Unfortunately for Saddam, Carter was not able to spare him from U.S. tanks, just as the ex-president was not able to rescue him during the first Persian Gulf War in January 1991.52 Later, however, Carter made his way to the Middle East to engage another terrorist leadership: Hamas. There, the ex-president blasted Bush and his State Department for daring to call the terrorist group “terrorist.” “After they [Hamas] got elected to head their government,” said an angry Carter, “they were declared to be terrorists.”53
Even many of Carter's admirers in the press were taken aback by this one. Asked by an incredulous reporter whether he trusted Hamas, Carter objected: “It's not a matter of trusting them. It's a matter of what … they've pledged to do. They've gone on record as being amenable to a number of the proposals I've made.”54
Carter has not expressed regret for such remarks about the evil men running Iraq, Iran, North Korea, and their terrorist allies. Rather, he regrets George W. Bush's January 2002 remark in which he labeled as “evil” the men running Iraq, Iran, North Korea, and their terrorist allies.55 “I think it will take years before we can repair the damage done by that statement,” sniffed Carter.56
Duped by Saddam: “Baghdad Jim” and Friends
Troubling as these post-9/11 examples are, most of them are not classic cases of
dupery, wherein the liberals were carefully manipulated by the enemy. But the War on Terror has produced clear incidents of dupery in the strict sense—that is, cases of America's enemies seeking out liberals for assistance. Hollywood stars such as Sean Penn and Annette Bening have been flown to places like Baghdad and Tehran, where their hosts hoped they would return to America singing the praises of some of the most illiberal and intolerant men on the planet—and denouncing the man in the White House.57
More disturbing are the elected officials who have been targeted as dupes. In one outrageous instance, three congressmen traveled to Saddam Hussein's Iraq months before a single American troop was dispatched to take down Saddam's regime. Congressmen Jim McDermott of Washington, David Bonior of Michigan, and Mike Thompson of California made the trip in September 2002, as the Bush administration was trying to persuade Congress to authorize military action in Iraq.

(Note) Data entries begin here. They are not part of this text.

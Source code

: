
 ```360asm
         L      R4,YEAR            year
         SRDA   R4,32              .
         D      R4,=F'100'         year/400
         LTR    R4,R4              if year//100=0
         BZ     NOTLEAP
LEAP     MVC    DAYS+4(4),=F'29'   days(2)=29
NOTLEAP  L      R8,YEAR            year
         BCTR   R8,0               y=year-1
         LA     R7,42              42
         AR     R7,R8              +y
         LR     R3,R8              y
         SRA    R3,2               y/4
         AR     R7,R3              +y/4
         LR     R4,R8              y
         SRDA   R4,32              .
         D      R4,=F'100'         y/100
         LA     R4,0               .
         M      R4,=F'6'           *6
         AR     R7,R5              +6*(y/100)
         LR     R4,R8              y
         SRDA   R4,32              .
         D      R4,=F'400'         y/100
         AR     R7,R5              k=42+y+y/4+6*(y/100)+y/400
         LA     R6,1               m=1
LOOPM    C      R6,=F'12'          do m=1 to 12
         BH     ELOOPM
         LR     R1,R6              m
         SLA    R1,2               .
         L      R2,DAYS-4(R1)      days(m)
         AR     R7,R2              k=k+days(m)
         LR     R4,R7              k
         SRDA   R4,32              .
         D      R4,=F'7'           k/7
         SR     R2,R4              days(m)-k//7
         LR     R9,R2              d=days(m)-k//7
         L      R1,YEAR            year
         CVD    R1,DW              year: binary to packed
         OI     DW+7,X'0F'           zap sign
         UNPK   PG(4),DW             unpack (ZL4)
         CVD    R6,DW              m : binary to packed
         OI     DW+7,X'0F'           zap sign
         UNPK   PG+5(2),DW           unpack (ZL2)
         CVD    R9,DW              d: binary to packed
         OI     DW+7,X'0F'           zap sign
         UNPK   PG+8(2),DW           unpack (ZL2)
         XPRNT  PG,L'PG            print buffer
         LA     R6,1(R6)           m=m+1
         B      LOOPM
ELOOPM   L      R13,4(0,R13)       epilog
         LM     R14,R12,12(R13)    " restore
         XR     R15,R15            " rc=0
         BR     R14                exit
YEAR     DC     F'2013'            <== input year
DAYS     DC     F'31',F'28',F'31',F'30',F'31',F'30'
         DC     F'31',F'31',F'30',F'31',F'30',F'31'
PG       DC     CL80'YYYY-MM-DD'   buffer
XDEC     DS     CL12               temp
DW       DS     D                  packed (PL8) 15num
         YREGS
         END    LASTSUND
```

All three men had served in the military during Vietnam, with Thompson seeing combat through the 173rd Airborne. But these liberal Democrats were all predictable antiwar, anti-Bush votes. If Saddam was fishing for suckers, McDermott and Bonior in particular would be among the very best candidates in the U.S. Congress. Of course, Saddam knew that, which is why he wanted them in Iraq for potential exploitation.